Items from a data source
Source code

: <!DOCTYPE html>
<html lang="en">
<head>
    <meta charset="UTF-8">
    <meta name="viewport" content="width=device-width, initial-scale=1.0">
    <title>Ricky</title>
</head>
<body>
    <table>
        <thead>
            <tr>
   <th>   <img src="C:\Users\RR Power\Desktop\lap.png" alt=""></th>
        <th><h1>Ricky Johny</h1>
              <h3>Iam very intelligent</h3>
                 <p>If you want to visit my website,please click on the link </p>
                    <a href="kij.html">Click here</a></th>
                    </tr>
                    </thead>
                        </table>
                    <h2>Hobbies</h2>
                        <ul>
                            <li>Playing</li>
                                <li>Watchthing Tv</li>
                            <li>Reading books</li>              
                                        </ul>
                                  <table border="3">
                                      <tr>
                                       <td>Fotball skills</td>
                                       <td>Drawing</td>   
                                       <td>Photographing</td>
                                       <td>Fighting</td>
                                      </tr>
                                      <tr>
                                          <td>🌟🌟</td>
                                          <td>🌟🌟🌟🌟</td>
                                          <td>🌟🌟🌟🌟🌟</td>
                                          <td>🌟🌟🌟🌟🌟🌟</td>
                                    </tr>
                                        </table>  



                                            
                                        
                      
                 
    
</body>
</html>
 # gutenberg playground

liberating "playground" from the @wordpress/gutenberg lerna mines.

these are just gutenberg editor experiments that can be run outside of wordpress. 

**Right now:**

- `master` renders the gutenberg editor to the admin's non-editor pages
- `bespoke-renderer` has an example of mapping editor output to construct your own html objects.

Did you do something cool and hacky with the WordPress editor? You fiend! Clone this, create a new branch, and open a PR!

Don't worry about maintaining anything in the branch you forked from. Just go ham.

◆ **What you are asked to do**: With the line containing "<td>Photographing</td>" as the last one, please set down exactly the lines of the records above from their very first line, and nothing more.

◆ **Task output**:
Source code

: <!DOCTYPE html>
<html lang="en">
<head>
    <meta charset="UTF-8">
    <meta name="viewport" content="width=device-width, initial-scale=1.0">
    <title>Ricky</title>
</head>
<body>
    <table>
        <thead>
            <tr>
   <th>   <img src="C:\Users\RR Power\Desktop\lap.png" alt=""></th>
        <th><h1>Ricky Johny</h1>
              <h3>Iam very intelligent</h3>
                 <p>If you want to visit my website,please click on the link </p>
                    <a href="kij.html">Click here</a></th>
                    </tr>
                    </thead>
                        </table>
                    <h2>Hobbies</h2>
                        <ul>
                            <li>Playing</li>
                                <li>Watchthing Tv</li>
                            <li>Reading books</li>              
                                        </ul>
                                  <table border="3">
                                      <tr>
                                       <td>Fotball skills</td>
                                       <td>Drawing</td>   
                                       <td>Photographing</td>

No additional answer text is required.